Secret-Key Generation in Many-to-One Networks: An Integrated Game-Theoretic and Information-Theoretic Approach

TL;DR

This paper investigates secret-key generation in many-to-one networks using a combined game-theoretic and information-theoretic approach, demonstrating cooperation benefits, fair rate allocation, and proposing an explicit coding scheme.

Contribution

It introduces a game-theoretic framework for secret-key generation, showing cooperation is beneficial and providing a coding scheme for fair rate allocation.

Findings

Cooperation increases total secret-key rate.

Existence of fair rate allocations incentivizing agents.

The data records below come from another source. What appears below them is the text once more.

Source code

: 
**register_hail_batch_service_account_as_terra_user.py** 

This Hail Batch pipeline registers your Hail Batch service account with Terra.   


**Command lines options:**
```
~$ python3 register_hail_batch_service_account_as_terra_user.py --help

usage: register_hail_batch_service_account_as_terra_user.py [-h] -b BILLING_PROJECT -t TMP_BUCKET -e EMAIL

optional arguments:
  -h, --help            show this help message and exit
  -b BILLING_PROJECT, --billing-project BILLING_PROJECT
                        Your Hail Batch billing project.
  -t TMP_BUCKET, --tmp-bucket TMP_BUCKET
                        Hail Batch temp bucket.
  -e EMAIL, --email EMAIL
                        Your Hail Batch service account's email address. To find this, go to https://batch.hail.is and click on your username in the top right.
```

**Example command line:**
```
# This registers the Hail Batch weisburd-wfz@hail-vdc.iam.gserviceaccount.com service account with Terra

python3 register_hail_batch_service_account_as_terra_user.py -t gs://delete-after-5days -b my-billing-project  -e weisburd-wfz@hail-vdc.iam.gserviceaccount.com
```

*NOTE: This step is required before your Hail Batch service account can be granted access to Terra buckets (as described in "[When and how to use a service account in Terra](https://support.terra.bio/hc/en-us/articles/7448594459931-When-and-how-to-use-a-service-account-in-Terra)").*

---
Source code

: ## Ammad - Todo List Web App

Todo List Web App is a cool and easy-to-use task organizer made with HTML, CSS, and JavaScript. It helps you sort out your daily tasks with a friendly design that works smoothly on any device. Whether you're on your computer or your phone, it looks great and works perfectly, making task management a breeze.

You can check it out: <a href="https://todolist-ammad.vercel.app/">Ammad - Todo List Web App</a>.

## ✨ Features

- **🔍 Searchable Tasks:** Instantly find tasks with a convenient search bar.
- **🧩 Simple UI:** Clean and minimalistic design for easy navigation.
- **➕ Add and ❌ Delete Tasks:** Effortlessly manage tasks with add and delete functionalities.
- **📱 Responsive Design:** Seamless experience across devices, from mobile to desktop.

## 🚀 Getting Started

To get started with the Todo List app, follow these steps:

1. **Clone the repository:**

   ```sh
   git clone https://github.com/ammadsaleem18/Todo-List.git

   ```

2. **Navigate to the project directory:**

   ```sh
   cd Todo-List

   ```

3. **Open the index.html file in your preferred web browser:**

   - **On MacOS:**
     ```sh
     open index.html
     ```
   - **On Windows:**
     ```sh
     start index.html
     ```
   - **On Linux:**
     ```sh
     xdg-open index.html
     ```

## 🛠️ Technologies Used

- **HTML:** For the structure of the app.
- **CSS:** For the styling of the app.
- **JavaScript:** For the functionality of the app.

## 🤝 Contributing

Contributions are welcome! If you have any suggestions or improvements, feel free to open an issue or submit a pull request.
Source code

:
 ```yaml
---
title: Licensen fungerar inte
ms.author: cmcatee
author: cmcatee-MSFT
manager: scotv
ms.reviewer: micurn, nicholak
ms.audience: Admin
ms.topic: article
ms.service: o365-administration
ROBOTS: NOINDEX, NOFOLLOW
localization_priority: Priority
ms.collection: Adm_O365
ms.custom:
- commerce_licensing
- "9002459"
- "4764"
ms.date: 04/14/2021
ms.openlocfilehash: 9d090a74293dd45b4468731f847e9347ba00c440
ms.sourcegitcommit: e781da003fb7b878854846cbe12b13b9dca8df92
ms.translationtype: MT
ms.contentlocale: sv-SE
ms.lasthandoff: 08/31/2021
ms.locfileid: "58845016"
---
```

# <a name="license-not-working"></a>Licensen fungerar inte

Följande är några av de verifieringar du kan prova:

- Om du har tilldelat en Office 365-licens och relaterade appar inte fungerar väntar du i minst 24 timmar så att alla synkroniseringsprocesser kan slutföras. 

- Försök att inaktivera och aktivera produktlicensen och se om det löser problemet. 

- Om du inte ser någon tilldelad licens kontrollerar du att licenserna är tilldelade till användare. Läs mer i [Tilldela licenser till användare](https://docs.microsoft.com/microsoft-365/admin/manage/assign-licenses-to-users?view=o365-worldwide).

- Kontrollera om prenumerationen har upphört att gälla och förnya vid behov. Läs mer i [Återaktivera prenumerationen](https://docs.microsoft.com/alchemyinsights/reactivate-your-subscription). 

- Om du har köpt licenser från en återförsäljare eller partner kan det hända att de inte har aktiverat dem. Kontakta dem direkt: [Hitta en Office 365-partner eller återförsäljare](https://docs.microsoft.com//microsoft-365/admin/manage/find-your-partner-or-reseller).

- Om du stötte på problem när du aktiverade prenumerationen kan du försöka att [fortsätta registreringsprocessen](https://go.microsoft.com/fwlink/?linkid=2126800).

An explicit coding scheme achieves these allocations.

Abstract

This paper considers secret-key generation between several agents and a base station that observe independent and identically distributed realizations of correlated random variables. Each agent wishes to generate the longest possible individual key with the base station by means of public communication. All keys must be jointly kept secret from all external entities. In this many-to-one secret-key generation setting, it can be shown that the agents can take advantage of a collective protocol to increase the sum-rate of their generated keys. However, when each agent is only interested in maximizing its own secret-key rate, agents may be unwilling to participate in a collective protocol. Furthermore, when such a collective protocol is employed, how to fairly allocate individual key rates arises as a valid issue. This paper studies this tension between cooperation and self-interest with a game-theoretic treatment. The work establishes that cooperation is in the best interest of all individualistic agents and that there exists individual secret-key rate allocations that incentivize the agents to follow the protocol. Additionally, an explicit coding scheme that achieves such allocations is proposed.